I don’t know that I had heard the term accountability partner until recently when I had an opportunity to join a small group of women. Our focus is to support each other in meeting our goals, mostly around our professions, but in some way personal vision stuff too. All of us have an intention to make a difference in the world. I had no idea how helpful this group would be, nor the learning that would occur. I want to share with the kindred dreamers or other’s chasing “to do” lists in their lives, what I learned.
I joined this group because I was feeling a little stuck with how to manage multiple demands around projects that I am working on. I figured that I could only get more productive and efficient. I was also curious what this experience might be like.
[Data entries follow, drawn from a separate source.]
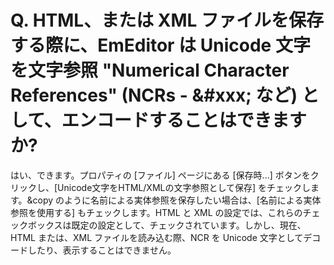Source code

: # Q. HTML、または XML ファイルを保存する際に、EmEditor は Unicode 文字を文字参照 "Numerical Character References" (NCRs - &\#xxx; など) として、エンコードすることはできますか?

はい、できます。プロパティの \[ファイル\] ページにある \[保存時...\]
ボタンをクリックし、\[Unicode文字をHTML/XMLの文字参照として保存\]
をチェックします。\&copy のように名前による実体参照を保存したい場合は、\[名前による実体参照を使用する\]
もチェックします。HTML と XML の設定では、これらのチェックボックスは既定の設定として、チェックされています。しかし、現在、HTML または、XML ファイルを読み込む際、NCR を Unicode 文字としてデコードしたり、表示することはできません。
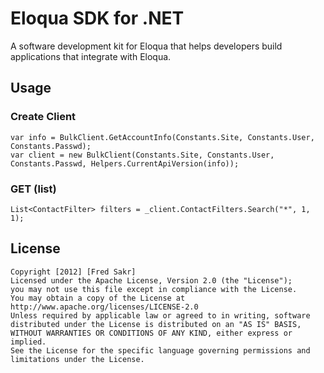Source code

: Eloqua SDK for .NET
=================
A software development kit for Eloqua that helps developers build applications that integrate with Eloqua.

## Usage

### Create Client
	var info = BulkClient.GetAccountInfo(Constants.Site, Constants.User, Constants.Passwd);
	var client = new BulkClient(Constants.Site, Constants.User, Constants.Passwd, Helpers.CurrentApiVersion(info));

### GET (list)
	List<ContactFilter> filters = _client.ContactFilters.Search("*", 1, 1);

## License
	Copyright [2012] [Fred Sakr]
	Licensed under the Apache License, Version 2.0 (the "License");
	you may not use this file except in compliance with the License.
	You may obtain a copy of the License at
	http://www.apache.org/licenses/LICENSE-2.0
	Unless required by applicable law or agreed to in writing, software
	distributed under the License is distributed on an "AS IS" BASIS,
	WITHOUT WARRANTIES OR CONDITIONS OF ANY KIND, either express or implied.
	See the License for the specific language governing permissions and
	limitations under the License.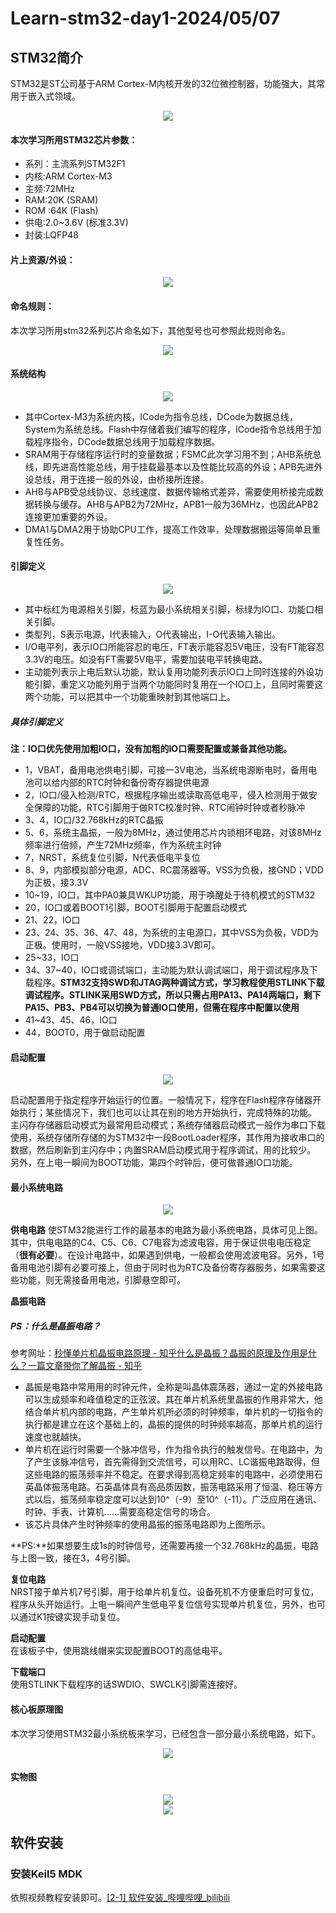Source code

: # Learn-stm32-day1-2024/05/07
## STM32简介
STM32是ST公司基于ARM Cortex-M内核开发的32位微控制器，功能强大，其常用于嵌入式领域。  
<div align=center>
<img src="https://github.com/Fu0804/Learn-stm32/assets/151499353/89d91ae5-e450-482a-872e-7822b5405f61">
</div>

#### 本次学习所用STM32芯片参数：  
* 系列：主流系列STM32F1
* 内核:ARM Cortex-M3
* 主频:72MHz
* RAM:20K (SRAM)
* ROM :64K (Flash)
* 供电:2.0~3.6V (标准3.3V)
* 封装:LQFP48
  
#### 片上资源/外设：
<div align=center>
<img src="https://github.com/Fu0804/Learn-stm32/assets/151499353/5b3a45f0-74f3-44ff-9a6c-8e9fef0498b3">
</div>

#### 命名规则：
本次学习所用stm32系列芯片命名如下，其他型号也可参照此规则命名。
<div align=center>
<img src="https://github.com/Fu0804/Learn-stm32/assets/151499353/a509f847-a062-4405-82f6-40f8204ab358">
</div>

#### 系统结构
<div align=center>
<img src="https://github.com/Fu0804/Learn-stm32/assets/151499353/eb912069-cc1b-42fc-95bd-1e680cf5c957">
</div>
  
* 其中Cortex-M3为系统内核，ICode为指令总线，DCode为数据总线，System为系统总线。Flash中存储着我们编写的程序，ICode指令总线用于加载程序指令，DCode数据总线用于加载程序数据。  
* SRAM用于存储程序运行时的变量数据；FSMC此次学习用不到；AHB系统总线，即先进高性能总线，用于挂载最基本以及性能比较高的外设；APB先进外设总线，用于连接一般的外设，由桥接所连接。  
* AHB与APB受总线协议、总线速度、数据传输格式差异，需要使用桥接完成数据转换与缓存。AHB与APB2为72MHz，APB1一般为36MHz，也因此APB2连接更加重要的外设。  
* DMA1与DMA2用于协助CPU工作，提高工作效率，处理数据搬运等简单且重复性任务。  

#### 引脚定义
<div align=center>
<img src="https://github.com/Fu0804/Learn-stm32/assets/151499353/f661d0c8-6f78-436d-a0e7-9622edc914ba">
</div>

* 其中标红为电源相关引脚，标蓝为最小系统相关引脚，标绿为IO口、功能口相关引脚。
* 类型列，S表示电源，I代表输入，O代表输出，I-O代表输入输出。
* I/O电平列，表示IO口所能容忍的电压，FT表示能容忍5V电压，没有FT能容忍3.3V的电压。如没有FT需要5V电平，需要加装电平转换电路。
* 主动能列表示上电后默认功能，默认复用功能列表示IO口上同时连接的外设功能引脚，重定义功能列用于当两个功能同时复用在一个IO口上，且同时需要这两个功能，可以把其中一个功能重映射到其他端口上。
##### 具体引脚定义
**注：IO口优先使用加粗IO口，没有加粗的IO口需要配置或兼备其他功能。**  
* 1，VBAT，备用电池供电引脚，可接一3V电池，当系统电源断电时，备用电池可以给内部的RTC时钟和备份寄存器提供电源
* 2，IO口/侵入检测/RTC，根据程序输出或读取高低电平，侵入检测用于做安全保障的功能，RTC引脚用于做RTC校准时钟、RTC闹钟时钟或者秒脉冲
* 3、4，IO口/32.768kHz的RTC晶振
* 5、6，系统主晶振，一般为8MHz，通过使用芯片内锁相环电路，对该8MHz频率进行倍频，产生72MHz频率，作为系统主时钟
* 7，NRST，系统复位引脚，N代表低电平复位
* 8、9，内部模拟部分电源，ADC、RC震荡器等。VSS为负极，接GND；VDD为正极，接3.3V
* 10~19，IO口，其中PA0兼具WKUP功能，用于唤醒处于待机模式的STM32
* 20，IO口或着BOOT1引脚，BOOT引脚用于配置启动模式
* 21、22，IO口
* 23、24、35、36、47、48，为系统的主电源口，其中VSS为负极，VDD为正极。使用时，一般VSS接地，VDD接3.3V即可。
* 25~33，IO口
* 34、37~40，IO口或调试端口，主动能为默认调试端口，用于调试程序及下载程序。**STM32支持SWD和JTAG两种调试方式，学习教程使用STLINK下载调试程序。STLINK采用SWD方式，所以只需占用PA13、PA14两端口，剩下PA15、PB3、PB4可以切换为普通IO口使用，但需在程序中配置以使用**
* 41~43、45、46，IO口
* 44，BOOT0，用于做启动配置

#### 启动配置
<div align=center>
<img src="https://github.com/Fu0804/Learn-stm32/assets/151499353/80cca053-7cbf-4727-ada7-a5480fa08be2">
</div>
  
启动配置用于指定程序开始运行的位置。一般情况下，程序在Flash程序存储器开始执行；某些情况下，我们也可以让其在别的地方开始执行，完成特殊的功能。  
主闪存存储器启动模式为最常用启动模式；系统存储器启动模式一般作为串口下载使用，系统存储所存储的为STM32中一段BootLoader程序，其作用为接收串口的数据，然后刷新到主闪存中；内置SRAM启动模式用于程序调试，用的比较少。  
另外，在上电一瞬间为BOOT功能，第四个时钟后，便可做普通IO口功能。

#### 最小系统电路
<div align=center>
<img src="https://github.com/Fu0804/Learn-stm32/assets/151499353/09c9ccf6-8078-4d20-939d-947c6e0546c7">
</div>

**供电电路**
使STM32能进行工作的最基本的电路为最小系统电路，具体可见上图。  
其中，供电电路的C4、C5、C6、C7电容为滤波电容，用于保证供电电压稳定（**很有必要**）。在设计电路中，如果遇到供电，一般都会使用滤波电容。另外，1号备用电池引脚有必要可接上，但由于同时也为RTC及备份寄存器服务，如果需要这些功能，则无需接备用电池，引脚悬空即可。  

**晶振电路**  
##### PS：什么是晶振电路？
参考网址：[秒懂单片机晶振电路原理 - 知乎](https://zhuanlan.zhihu.com/p/72583737)[什么是晶振？晶振的原理及作用是什么？一篇文章带你了解晶振 - 知乎](https://zhuanlan.zhihu.com/p/526858084)
- 晶振是电路中常用用的时钟元件，全称是叫晶体震荡器，通过一定的外接电路可以生成频率和峰值稳定的正弦波。其在单片机系统里晶振的作用非常大，他结合单片机内部的电路，产生单片机所必须的时钟频率，单片机的一切指令的执行都是建立在这个基础上的，晶振的提供的时钟频率越高，那单片机的运行速度也就越快。
- 单片机在运行时需要一个脉冲信号，作为指令执行的触发信号。在电路中，为了产生该脉冲信号，首先需得到交流信号，可以用RC、LC谐振电路取得，但这些电路的振荡频率并不稳定。在要求得到高稳定频率的电路中，必须使用石英晶体振荡电路。石英晶体具有高品质因数，振荡电路采用了恒温、稳压等方式以后，振荡频率稳定度可以达到10^（-9）至10^（-11）。广泛应用在通讯、时钟、手表、计算机……需要高稳定信号的场合。
- 该芯片具体产生时钟频率的使用晶振的振荡电路即为上图所示。

**PS:**如果想要生成1s的时钟信号，还需要再接一个32.768kHz的晶振，电路与上图一致，接在3，4号引脚。  

**复位电路**  
NRST接于单片机7号引脚，用于给单片机复位。设备死机不方便重启时可复位，程序从头开始运行。上电一瞬间产生低电平复位信号实现单片机复位，另外，也可以通过K1按键实现手动复位。  

**启动配置**  
在该板子中，使用跳线帽来实现配置BOOT的高低电平。  

**下载端口**  
使用STLINK下载程序的话SWDIO、SWCLK引脚需连接好。  

#### 核心板原理图  
本次学习使用STM32最小系统板来学习，已经包含一部分最小系统电路，如下。  
<div align=center>
<img src="https://github.com/Fu0804/Learn-stm32/assets/151499353/8433a45a-a4b3-49f9-b81c-9e35c9e87647">
</div>

#### 实物图
<div align=center>
<img src="https://github.com/Fu0804/Learn-stm32/assets/151499353/d5401ce1-4b18-40af-b9f7-9e111cf3bc37">
</div>

<div align=center>
<img src="https://github.com/Fu0804/Learn-stm32/assets/151499353/b2c5c7e7-1bad-458a-a518-947b8a2bdbf5">
</div>

## 软件安装
### 安装Keil5 MDK
依照视频教程安装即可。[[2-1] 软件安装_哔哩哔哩_bilibili](https://www.bilibili.com/video/BV1th411z7sn/?p=3&spm_id_from=pageDriver&vd_source=6a76004ab22d8805367a30ab5bb4d4f0)

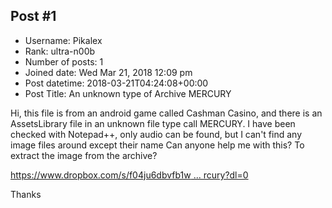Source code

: ## Post #1
- Username: Pikalex
- Rank: ultra-n00b
- Number of posts: 1
- Joined date: Wed Mar 21, 2018 12:09 pm
- Post datetime: 2018-03-21T04:24:08+00:00
- Post Title: An unknown type of Archive MERCURY

Hi, this file is from an android game called Cashman Casino, and there is an AssetsLibrary file in an unknown file type call MERCURY.
I have been checked with Notepad++, only audio can be found, but I can't find any image files around except their name 
Can anyone help me with this? To extract the image from the archive?

[https://www.dropbox.com/s/f04ju6dbvfb1w ... rcury?dl=0](https://www.dropbox.com/s/f04ju6dbvfb1wyg/AssetLibrary.mercury?dl=0)

Thanks
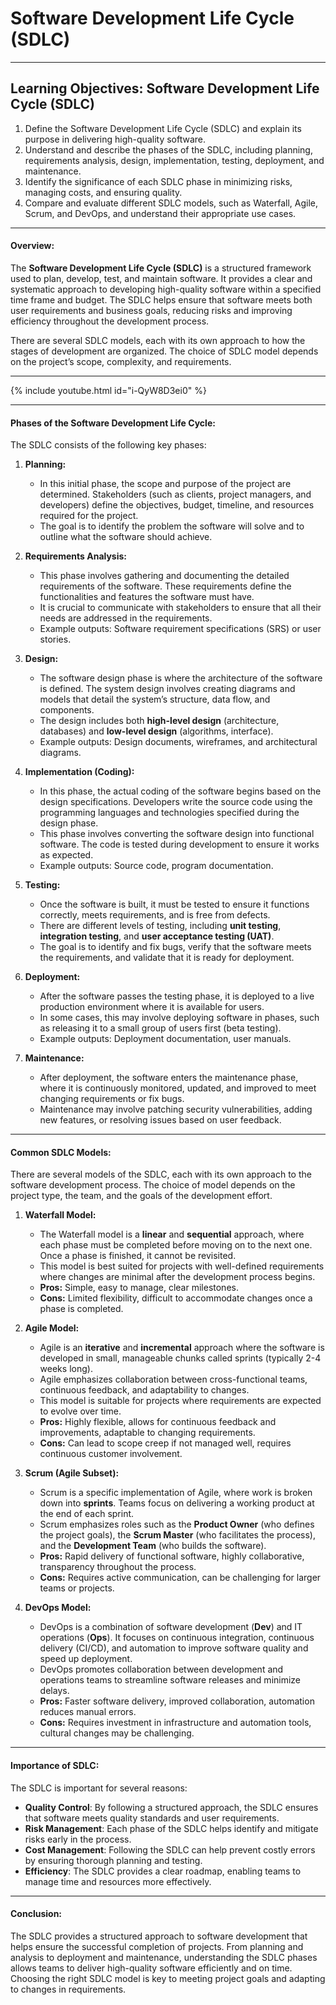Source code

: # Software Development Life Cycle (SDLC)

---

## Learning Objectives: Software Development Life Cycle (SDLC)

1. Define the Software Development Life Cycle (SDLC) and explain its purpose in delivering high-quality software.  
2. Understand and describe the phases of the SDLC, including planning, requirements analysis, design, implementation, testing, deployment, and maintenance.  
3. Identify the significance of each SDLC phase in minimizing risks, managing costs, and ensuring quality.  
4. Compare and evaluate different SDLC models, such as Waterfall, Agile, Scrum, and DevOps, and understand their appropriate use cases.  

---

#### **Overview:**

The **Software Development Life Cycle (SDLC)** is a structured framework used to plan, develop, test, and maintain software. It provides a clear and systematic approach to developing high-quality software within a specified time frame and budget. The SDLC helps ensure that software meets both user requirements and business goals, reducing risks and improving efficiency throughout the development process.

There are several SDLC models, each with its own approach to how the stages of development are organized. The choice of SDLC model depends on the project’s scope, complexity, and requirements.

---

{% include youtube.html id="i-QyW8D3ei0" %}

---

#### **Phases of the Software Development Life Cycle:**

The SDLC consists of the following key phases:

1. **Planning:**
   - In this initial phase, the scope and purpose of the project are determined. Stakeholders (such as clients, project managers, and developers) define the objectives, budget, timeline, and resources required for the project.
   - The goal is to identify the problem the software will solve and to outline what the software should achieve.

2. **Requirements Analysis:**
   - This phase involves gathering and documenting the detailed requirements of the software. These requirements define the functionalities and features the software must have.
   - It is crucial to communicate with stakeholders to ensure that all their needs are addressed in the requirements.
   - Example outputs: Software requirement specifications (SRS) or user stories.

3. **Design:**
   - The software design phase is where the architecture of the software is defined. The system design involves creating diagrams and models that detail the system’s structure, data flow, and components.
   - The design includes both **high-level design** (architecture, databases) and **low-level design** (algorithms, interface).
   - Example outputs: Design documents, wireframes, and architectural diagrams.

4. **Implementation (Coding):**
   - In this phase, the actual coding of the software begins based on the design specifications. Developers write the source code using the programming languages and technologies specified during the design phase.
   - This phase involves converting the software design into functional software. The code is tested during development to ensure it works as expected.
   - Example outputs: Source code, program documentation.

5. **Testing:**
   - Once the software is built, it must be tested to ensure it functions correctly, meets requirements, and is free from defects.
   - There are different levels of testing, including **unit testing**, **integration testing**, and **user acceptance testing (UAT)**.
   - The goal is to identify and fix bugs, verify that the software meets the requirements, and validate that it is ready for deployment.

6. **Deployment:**
   - After the software passes the testing phase, it is deployed to a live production environment where it is available for users.
   - In some cases, this may involve deploying software in phases, such as releasing it to a small group of users first (beta testing).
   - Example outputs: Deployment documentation, user manuals.

7. **Maintenance:**
   - After deployment, the software enters the maintenance phase, where it is continuously monitored, updated, and improved to meet changing requirements or fix bugs.
   - Maintenance may involve patching security vulnerabilities, adding new features, or resolving issues based on user feedback.

---

#### **Common SDLC Models:**

There are several models of the SDLC, each with its own approach to the software development process. The choice of model depends on the project type, the team, and the goals of the development effort.

1. **Waterfall Model:**
   - The Waterfall model is a **linear** and **sequential** approach, where each phase must be completed before moving on to the next one. Once a phase is finished, it cannot be revisited.
   - This model is best suited for projects with well-defined requirements where changes are minimal after the development process begins.
   - **Pros:** Simple, easy to manage, clear milestones.
   - **Cons:** Limited flexibility, difficult to accommodate changes once a phase is completed.

2. **Agile Model:**
   - Agile is an **iterative** and **incremental** approach where the software is developed in small, manageable chunks called sprints (typically 2-4 weeks long).
   - Agile emphasizes collaboration between cross-functional teams, continuous feedback, and adaptability to changes.
   - This model is suitable for projects where requirements are expected to evolve over time.
   - **Pros:** Highly flexible, allows for continuous feedback and improvements, adaptable to changing requirements.
   - **Cons:** Can lead to scope creep if not managed well, requires continuous customer involvement.

3. **Scrum (Agile Subset):**
   - Scrum is a specific implementation of Agile, where work is broken down into **sprints**. Teams focus on delivering a working product at the end of each sprint.
   - Scrum emphasizes roles such as the **Product Owner** (who defines the project goals), the **Scrum Master** (who facilitates the process), and the **Development Team** (who builds the software).
   - **Pros:** Rapid delivery of functional software, highly collaborative, transparency throughout the process.
   - **Cons:** Requires active communication, can be challenging for larger teams or projects.

4. **DevOps Model:**
   - DevOps is a combination of software development (**Dev**) and IT operations (**Ops**). It focuses on continuous integration, continuous delivery (CI/CD), and automation to improve software quality and speed up deployment.
   - DevOps promotes collaboration between development and operations teams to streamline software releases and minimize delays.
   - **Pros:** Faster software delivery, improved collaboration, automation reduces manual errors.
   - **Cons:** Requires investment in infrastructure and automation tools, cultural changes may be challenging.

---

#### **Importance of SDLC:**

The SDLC is important for several reasons:

- **Quality Control**: By following a structured approach, the SDLC ensures that software meets quality standards and user requirements.
- **Risk Management**: Each phase of the SDLC helps identify and mitigate risks early in the process.
- **Cost Management**: Following the SDLC can help prevent costly errors by ensuring thorough planning and testing.
- **Efficiency**: The SDLC provides a clear roadmap, enabling teams to manage time and resources more effectively.

---

#### **Conclusion:**

The SDLC provides a structured approach to software development that helps ensure the successful completion of projects. From planning and analysis to deployment and maintenance, understanding the SDLC phases allows teams to deliver high-quality software efficiently and on time. Choosing the right SDLC model is key to meeting project goals and adapting to changes in requirements.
We email with each other a few times a week checking in on our goals and what is getting in the way and support each other big, while strategizing solutions. Through this process, I realized that I needed to get back to scheduling my projects, in blocks of time, all targeted and focused in such a way as to avoid distractions. Being perhaps more disciplined. It has worked well, in that I know what my goal is for each set time, down to when I will check emails. One of my partners pointed out how efficient I was actually being and what I had accomplished. She suggested that besides my usual checklist of “to do’s,” that I also include a list of what I had accomplished. I thought that this was brilliant! This strategy created a shift for me in working to take the pressure off of getting things done and instead celebrating what I have accomplished.
I have been in awe with what has happened in a very short time. I have learned so much from the strategies that my partners are implementing as well. One of the lady’s decided that she needed to delegate some of her responsibilities and so she hired a housekeeper a few hours a week. The time and energy that this freed up for her is huge. It has been such a pleasure to watch each of my partners come up with new solutions, have aha moments and meet their goals. I am proud for them and this is an added bonus with this experience.
The sense of not trudging alone has been both validating and worth every minute of time commitment. There is something about having someone to be accountable to, in the sense of reporting in each week about how I am doing. This helps me to stay on top of things.
The secondary, but perhap the most wonderful gain is that I am getting to know my partners and they have become friends, confidants, sharing our strengths and vulnerabilities and cheering each other on.
I recently had an email exchange with one of the ladies. We were dialoguing about what was getting in our way. Topics arose, like certain tasks that feel “too big” and we won’t get it done or meet our deadlines. I realized that my own worries are self-imposed and I have choices in my thinking at any given time. After our exchange, I realized some things and I read back on something that I had written in my email.
I want to share this with anyone who is taking on something new, has questioned their own way or has felt like dreams or tasks are too big. In reading the next paragraph, please replace the word “writing,” with your overall goal (starting a business, exercising daily, finishing a project, weight loss, painting, etc.). Here are my thoughts, from my heart to yours:
“I don’t have easy answers and I only know to just keep writing (Your goal here). Don’t stop! Perhaps, writing (your goal) the more spontaneous way that you are used to and then considering it a chapter after, but just keep going. One step at a time. Try to take the parameters away. Your gift is transferable to any medium. I know that you got this because I see what you create. Love it! Bring love to it! We have to work to chase away the darn monster thoughts in our heads. They are not true and they don’t serve us. You got this!”
Whatever goals or dreams that you are striving towards, I encourage you to not wait, take it on, one small step at a time, but start somehow. Perseverance, literally only takes one small step after another. Even if there are breaks or set-backs, you simply get back to it with the next small step. Keep the big goal in mind, but be mindful in the moment of the small tasks at hand. Yes, hold yourself accountable and give yourself grace as you move forward too. Find others that have a similar plight and want support to capture goals or work together. None of us have to do any of this alone. There is so much that we get to learn from each other. And my biggest advice :”Take it on, one step at a time!”